((
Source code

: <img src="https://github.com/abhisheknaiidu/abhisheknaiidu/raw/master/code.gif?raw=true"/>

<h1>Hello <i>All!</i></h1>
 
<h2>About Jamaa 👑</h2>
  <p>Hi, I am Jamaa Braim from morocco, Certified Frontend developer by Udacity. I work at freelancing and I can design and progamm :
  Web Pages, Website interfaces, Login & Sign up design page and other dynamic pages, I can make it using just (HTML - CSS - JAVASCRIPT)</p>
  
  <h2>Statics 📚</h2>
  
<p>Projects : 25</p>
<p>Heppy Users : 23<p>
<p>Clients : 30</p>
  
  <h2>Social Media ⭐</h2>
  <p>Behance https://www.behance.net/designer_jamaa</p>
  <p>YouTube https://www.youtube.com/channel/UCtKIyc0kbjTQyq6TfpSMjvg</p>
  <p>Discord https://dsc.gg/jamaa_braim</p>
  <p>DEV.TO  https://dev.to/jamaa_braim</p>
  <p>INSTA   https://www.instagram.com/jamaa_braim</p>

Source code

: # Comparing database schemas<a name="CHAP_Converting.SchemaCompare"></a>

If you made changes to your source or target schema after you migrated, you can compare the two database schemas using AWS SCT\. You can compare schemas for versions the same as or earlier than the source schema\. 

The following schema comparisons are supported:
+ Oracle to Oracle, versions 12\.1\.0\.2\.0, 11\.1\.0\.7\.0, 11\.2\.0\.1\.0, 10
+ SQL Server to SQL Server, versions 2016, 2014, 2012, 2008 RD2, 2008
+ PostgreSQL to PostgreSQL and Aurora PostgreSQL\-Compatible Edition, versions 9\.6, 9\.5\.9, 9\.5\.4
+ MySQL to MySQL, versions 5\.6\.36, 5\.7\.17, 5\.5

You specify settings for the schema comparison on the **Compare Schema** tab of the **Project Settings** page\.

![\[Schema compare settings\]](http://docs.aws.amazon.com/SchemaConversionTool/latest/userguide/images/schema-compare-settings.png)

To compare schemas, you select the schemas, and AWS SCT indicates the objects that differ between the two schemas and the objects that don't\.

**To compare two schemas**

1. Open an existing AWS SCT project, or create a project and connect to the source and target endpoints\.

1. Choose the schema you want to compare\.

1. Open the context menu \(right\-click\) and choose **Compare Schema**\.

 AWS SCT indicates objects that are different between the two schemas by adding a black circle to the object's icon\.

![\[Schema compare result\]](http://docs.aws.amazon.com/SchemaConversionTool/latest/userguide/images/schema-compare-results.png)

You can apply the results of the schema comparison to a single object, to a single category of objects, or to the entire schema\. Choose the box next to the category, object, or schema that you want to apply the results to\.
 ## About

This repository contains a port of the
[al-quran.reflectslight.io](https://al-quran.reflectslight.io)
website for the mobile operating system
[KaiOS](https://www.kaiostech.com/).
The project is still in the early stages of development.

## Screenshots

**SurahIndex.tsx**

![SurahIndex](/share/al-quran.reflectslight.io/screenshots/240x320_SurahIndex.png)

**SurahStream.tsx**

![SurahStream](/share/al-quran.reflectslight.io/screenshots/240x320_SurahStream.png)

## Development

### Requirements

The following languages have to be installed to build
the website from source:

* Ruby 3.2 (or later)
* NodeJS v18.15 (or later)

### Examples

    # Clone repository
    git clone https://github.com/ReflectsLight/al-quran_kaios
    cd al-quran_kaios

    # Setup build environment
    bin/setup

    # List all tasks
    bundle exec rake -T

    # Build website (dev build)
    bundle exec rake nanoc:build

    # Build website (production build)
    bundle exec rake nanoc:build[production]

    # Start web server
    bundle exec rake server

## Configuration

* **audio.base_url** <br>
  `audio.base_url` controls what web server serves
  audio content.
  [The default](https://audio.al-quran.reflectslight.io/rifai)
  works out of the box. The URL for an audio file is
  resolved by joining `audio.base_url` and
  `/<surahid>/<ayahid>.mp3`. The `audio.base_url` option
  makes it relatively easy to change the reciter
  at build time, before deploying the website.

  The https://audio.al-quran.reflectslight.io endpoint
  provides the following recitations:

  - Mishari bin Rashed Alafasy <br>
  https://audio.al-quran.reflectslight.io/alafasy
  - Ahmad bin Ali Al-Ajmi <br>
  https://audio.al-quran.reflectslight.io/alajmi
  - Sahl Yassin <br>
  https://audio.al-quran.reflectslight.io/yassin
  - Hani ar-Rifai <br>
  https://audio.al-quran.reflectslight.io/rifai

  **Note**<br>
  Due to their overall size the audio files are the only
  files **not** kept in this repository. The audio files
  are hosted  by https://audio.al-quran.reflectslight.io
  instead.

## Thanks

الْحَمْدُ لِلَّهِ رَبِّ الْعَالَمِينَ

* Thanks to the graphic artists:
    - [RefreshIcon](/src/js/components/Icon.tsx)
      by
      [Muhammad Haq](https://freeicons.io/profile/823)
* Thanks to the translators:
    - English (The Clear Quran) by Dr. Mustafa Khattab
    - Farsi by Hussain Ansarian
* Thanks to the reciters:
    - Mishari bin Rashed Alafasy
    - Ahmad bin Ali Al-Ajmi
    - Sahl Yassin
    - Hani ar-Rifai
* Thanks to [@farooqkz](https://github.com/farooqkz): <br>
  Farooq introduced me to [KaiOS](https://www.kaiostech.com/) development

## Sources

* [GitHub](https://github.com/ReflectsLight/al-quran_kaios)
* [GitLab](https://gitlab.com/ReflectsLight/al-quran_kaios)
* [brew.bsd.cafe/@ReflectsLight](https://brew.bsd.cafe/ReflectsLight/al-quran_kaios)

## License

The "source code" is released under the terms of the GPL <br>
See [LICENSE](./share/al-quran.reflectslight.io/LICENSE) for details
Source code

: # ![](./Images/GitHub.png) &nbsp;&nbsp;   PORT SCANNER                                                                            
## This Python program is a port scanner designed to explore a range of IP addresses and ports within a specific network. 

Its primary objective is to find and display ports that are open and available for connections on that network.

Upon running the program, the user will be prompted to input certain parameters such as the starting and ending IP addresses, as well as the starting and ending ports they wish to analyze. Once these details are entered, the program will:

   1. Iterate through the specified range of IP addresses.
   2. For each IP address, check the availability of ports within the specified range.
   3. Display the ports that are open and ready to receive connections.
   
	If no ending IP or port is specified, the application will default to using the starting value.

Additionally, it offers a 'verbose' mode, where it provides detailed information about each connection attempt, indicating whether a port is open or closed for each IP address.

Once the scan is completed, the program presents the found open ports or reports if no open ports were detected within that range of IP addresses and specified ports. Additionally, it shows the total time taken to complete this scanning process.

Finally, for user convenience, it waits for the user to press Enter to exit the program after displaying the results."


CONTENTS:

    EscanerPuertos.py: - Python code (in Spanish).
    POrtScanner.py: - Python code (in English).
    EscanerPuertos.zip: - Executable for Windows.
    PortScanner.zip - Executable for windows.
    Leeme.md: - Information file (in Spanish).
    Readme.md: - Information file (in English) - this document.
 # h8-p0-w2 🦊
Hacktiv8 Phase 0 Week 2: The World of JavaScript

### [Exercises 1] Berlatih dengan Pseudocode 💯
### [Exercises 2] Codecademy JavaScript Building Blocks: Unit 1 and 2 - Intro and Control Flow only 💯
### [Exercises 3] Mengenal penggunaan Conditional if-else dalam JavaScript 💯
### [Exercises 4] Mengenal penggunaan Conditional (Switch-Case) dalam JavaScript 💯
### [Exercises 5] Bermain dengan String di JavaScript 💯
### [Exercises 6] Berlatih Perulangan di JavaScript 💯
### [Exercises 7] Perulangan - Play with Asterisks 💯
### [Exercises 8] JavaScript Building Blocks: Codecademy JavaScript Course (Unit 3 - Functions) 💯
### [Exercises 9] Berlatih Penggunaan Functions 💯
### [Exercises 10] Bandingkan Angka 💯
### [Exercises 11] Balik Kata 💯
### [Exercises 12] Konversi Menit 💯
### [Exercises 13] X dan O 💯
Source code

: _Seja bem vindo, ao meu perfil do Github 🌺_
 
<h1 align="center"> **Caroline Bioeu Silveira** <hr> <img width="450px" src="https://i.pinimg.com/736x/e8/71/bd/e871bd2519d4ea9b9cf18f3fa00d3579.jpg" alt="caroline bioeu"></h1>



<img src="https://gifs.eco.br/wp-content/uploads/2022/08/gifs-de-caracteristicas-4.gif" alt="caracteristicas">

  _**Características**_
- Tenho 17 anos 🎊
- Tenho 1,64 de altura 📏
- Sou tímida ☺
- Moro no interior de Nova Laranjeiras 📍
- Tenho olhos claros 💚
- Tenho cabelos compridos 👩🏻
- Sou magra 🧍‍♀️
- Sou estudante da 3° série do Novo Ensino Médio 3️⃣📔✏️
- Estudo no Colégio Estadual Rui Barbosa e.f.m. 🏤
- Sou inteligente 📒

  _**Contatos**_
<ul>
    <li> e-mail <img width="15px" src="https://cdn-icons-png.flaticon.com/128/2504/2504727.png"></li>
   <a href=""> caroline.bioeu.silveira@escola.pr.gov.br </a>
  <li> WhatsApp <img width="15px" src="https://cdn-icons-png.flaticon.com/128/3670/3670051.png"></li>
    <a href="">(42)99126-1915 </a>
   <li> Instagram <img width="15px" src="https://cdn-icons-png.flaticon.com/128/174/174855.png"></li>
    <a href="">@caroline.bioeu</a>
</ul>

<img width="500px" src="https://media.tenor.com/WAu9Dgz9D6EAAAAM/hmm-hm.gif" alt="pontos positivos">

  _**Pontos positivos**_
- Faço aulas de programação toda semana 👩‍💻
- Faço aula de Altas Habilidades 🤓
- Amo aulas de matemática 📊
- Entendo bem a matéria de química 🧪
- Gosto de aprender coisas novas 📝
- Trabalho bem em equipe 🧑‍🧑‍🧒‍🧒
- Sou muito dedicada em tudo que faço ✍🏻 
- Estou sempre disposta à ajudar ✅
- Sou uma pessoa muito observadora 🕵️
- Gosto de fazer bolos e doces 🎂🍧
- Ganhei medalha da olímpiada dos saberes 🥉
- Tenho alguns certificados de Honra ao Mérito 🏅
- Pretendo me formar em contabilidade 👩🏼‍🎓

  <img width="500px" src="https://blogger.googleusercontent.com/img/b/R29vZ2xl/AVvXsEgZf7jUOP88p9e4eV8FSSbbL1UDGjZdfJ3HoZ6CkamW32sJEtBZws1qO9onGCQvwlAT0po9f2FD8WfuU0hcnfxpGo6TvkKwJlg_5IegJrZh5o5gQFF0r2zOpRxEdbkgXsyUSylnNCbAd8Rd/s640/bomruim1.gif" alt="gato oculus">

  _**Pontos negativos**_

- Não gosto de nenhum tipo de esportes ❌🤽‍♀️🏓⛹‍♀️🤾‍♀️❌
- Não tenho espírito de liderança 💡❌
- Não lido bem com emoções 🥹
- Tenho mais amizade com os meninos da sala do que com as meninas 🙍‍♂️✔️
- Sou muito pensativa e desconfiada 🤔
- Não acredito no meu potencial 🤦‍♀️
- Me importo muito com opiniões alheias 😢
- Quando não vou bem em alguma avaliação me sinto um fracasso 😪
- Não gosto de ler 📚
))
**Exercise instructions:**
The answer should be all lines from the entries above that hold the word "objects".

**Exercise response:**
To compare schemas, you select the schemas, and AWS SCT indicates the objects that differ between the two schemas and the objects that don't\.
 AWS SCT indicates objects that are different between the two schemas by adding a black circle to the object's icon\.
You can apply the results of the schema comparison to a single object, to a single category of objects, or to the entire schema\. Choose the box next to the category, object, or schema that you want to apply the results to\.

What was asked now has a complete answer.